Built by George Washington Parke Custis, grandson of Martha Washington and raised by her husband and his step-grandfather George Washington, Arlington House is more widely known as the pre-Civil War home of Robert E. Lee, who married Custis’s daughter Mary Randolph Custis, who inherited the home in 1857.
Lee lived in Arlington House between 1831 and 1861, with periods of absence due to military service. After Fort Sumter fell in April 1861, Lee, in Richmond at the time, resigned his commission in the Union Army; Mary left the home in May, and it soon became the domain of Northern troops and home to a Freedman’s Village of former slaves.
When U.S. Quartermaster Gen. Montgomery Meigs searched for a location to bury the growing number of war dead in the area, he zeroed in on Arlington House. As far as Meigs was concerned, the closer the Union dead were buried to the mansion, the better; Meigs wanted to punish Lee for siding with the Confederacy and to ensure Lee would never return to the home.

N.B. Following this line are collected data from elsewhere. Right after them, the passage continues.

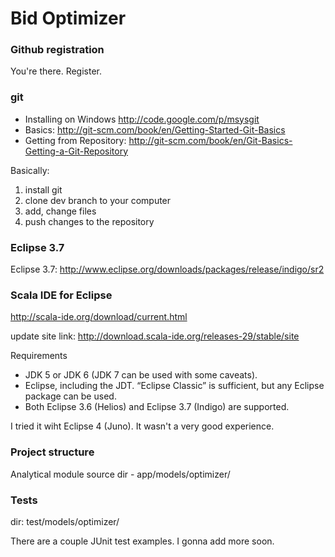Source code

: 
# Bid Optimizer



### Github registration
You're there. Register.


### git
* Installing on Windows http://code.google.com/p/msysgit
* Basics: http://git-scm.com/book/en/Getting-Started-Git-Basics
* Getting from Repository: http://git-scm.com/book/en/Git-Basics-Getting-a-Git-Repository

Basically:

1. install git
1. clone dev branch to your computer
1. add, change files
1. push changes to the repository



### Eclipse 3.7
Eclipse 3.7: http://www.eclipse.org/downloads/packages/release/indigo/sr2

### Scala IDE for Eclipse
http://scala-ide.org/download/current.html

update site link: http://download.scala-ide.org/releases-29/stable/site

Requirements

* JDK 5 or JDK 6 (JDK 7 can be used with some caveats).
* Eclipse, including the JDT. “Eclipse Classic” is sufficient, but any Eclipse package can be used.
* Both Eclipse 3.6 (Helios) and Eclipse 3.7 (Indigo) are supported.

I tried it wiht Eclipse 4 (Juno). It wasn't a very good experience.

### Project structure
Analytical module source dir - app/models/optimizer/

### Tests
dir:  test/models/optimizer/

There are a couple JUnit test examples. I gonna add more soon.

Currently undergoing renovations, Arlington House is unfurnished and remains a construction site but is open for visits. Park officials estimate that the work will be concluded and the house refurnished by 2012.
In front of this Georgian Revival mansion lies the grave of Washington city planner and Revolutionary War hero Pierre L’Enfant. Recognizing L’Enfant’s importance to the nation and the city, government officials relocated his body from Prince George County, Maryland, to a prominent spot in the cemetery in 1909.